(Source texts of formatted documents)
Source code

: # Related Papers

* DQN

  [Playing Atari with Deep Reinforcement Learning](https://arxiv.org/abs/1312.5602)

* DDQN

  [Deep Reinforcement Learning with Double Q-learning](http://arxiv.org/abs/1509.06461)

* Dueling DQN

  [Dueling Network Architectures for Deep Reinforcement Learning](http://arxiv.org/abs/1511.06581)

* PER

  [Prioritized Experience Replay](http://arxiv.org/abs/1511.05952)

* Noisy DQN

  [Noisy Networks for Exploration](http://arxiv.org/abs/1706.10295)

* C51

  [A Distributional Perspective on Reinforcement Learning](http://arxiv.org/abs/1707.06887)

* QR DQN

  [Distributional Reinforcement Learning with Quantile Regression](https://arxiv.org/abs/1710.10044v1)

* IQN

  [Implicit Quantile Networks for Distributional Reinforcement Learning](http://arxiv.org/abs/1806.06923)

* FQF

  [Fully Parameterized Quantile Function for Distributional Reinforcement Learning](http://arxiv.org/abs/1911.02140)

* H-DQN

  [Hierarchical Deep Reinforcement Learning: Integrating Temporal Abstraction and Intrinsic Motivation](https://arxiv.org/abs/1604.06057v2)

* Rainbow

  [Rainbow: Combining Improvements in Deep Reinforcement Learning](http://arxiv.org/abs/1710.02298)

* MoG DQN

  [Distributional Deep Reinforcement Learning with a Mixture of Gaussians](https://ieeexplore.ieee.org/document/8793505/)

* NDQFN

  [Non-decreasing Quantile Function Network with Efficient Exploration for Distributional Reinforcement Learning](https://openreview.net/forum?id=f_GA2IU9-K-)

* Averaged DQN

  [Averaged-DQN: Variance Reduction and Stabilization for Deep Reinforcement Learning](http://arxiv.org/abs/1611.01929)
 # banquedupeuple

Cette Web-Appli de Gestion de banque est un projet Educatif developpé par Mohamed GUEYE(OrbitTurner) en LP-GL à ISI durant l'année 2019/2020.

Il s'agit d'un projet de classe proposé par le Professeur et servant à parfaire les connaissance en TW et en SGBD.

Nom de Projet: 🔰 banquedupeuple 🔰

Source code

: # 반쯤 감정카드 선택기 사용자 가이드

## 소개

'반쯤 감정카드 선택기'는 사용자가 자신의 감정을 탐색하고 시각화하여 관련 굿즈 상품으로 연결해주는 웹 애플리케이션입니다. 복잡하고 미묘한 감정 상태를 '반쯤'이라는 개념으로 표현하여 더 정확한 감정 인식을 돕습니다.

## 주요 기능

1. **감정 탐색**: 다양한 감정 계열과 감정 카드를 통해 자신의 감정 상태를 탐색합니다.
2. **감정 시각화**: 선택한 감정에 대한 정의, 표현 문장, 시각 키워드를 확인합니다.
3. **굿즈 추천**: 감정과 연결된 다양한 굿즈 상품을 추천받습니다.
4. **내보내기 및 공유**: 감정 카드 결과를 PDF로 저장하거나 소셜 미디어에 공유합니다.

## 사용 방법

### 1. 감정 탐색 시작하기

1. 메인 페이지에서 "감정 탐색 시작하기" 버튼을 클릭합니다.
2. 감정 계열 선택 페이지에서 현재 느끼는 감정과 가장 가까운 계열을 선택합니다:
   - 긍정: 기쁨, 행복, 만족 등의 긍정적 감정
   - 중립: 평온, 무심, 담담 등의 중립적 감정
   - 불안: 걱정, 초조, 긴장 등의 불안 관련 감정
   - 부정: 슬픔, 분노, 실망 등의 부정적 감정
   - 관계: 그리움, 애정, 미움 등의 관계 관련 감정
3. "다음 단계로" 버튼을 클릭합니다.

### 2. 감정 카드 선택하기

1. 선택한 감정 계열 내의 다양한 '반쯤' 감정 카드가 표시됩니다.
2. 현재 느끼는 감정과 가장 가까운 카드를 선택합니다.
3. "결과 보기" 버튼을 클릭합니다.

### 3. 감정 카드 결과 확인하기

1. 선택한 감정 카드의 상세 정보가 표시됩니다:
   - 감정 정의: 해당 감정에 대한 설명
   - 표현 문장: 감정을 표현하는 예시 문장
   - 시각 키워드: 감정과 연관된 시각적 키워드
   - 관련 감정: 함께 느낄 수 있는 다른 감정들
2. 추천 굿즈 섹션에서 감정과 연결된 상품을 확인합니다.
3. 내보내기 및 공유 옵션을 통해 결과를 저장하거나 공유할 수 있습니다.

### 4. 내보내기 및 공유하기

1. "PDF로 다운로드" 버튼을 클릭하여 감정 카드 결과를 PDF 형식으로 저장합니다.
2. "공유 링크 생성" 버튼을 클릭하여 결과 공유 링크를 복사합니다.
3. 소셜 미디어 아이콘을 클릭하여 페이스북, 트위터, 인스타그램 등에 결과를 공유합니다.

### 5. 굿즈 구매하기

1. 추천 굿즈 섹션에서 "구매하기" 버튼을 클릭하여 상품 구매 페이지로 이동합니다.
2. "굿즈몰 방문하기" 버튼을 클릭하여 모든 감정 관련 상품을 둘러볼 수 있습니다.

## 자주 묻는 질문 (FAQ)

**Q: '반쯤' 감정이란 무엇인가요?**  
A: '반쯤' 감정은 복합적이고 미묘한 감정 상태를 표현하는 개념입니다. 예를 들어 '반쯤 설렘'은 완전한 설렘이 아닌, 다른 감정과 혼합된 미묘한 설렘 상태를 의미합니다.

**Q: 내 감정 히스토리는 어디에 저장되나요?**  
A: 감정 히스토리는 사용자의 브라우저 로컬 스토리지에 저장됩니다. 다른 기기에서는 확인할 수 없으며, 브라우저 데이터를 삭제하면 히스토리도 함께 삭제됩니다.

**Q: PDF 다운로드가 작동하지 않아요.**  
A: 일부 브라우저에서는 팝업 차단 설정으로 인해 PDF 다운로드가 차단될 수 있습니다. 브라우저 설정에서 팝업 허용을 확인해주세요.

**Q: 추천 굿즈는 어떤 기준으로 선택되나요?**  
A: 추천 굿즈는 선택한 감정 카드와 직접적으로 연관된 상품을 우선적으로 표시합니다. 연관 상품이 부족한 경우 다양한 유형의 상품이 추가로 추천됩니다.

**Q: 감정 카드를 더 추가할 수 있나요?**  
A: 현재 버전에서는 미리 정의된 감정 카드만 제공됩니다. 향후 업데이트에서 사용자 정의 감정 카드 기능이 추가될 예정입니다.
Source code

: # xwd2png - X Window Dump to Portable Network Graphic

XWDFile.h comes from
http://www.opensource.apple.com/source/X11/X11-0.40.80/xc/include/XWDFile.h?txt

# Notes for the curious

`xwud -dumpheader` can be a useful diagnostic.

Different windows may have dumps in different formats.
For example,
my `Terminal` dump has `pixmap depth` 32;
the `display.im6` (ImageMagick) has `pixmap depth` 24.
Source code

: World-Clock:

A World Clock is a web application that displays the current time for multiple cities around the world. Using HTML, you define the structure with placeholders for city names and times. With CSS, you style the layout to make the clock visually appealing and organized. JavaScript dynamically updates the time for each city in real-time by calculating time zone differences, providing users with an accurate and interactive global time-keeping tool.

● **EXERCISE BRIEF**: Every line in the records above that contains the word "선택합니다" is to be copied out.

● **TASK RESULT**:
2. 감정 계열 선택 페이지에서 현재 느끼는 감정과 가장 가까운 계열을 선택합니다:
2. 현재 느끼는 감정과 가장 가까운 카드를 선택합니다.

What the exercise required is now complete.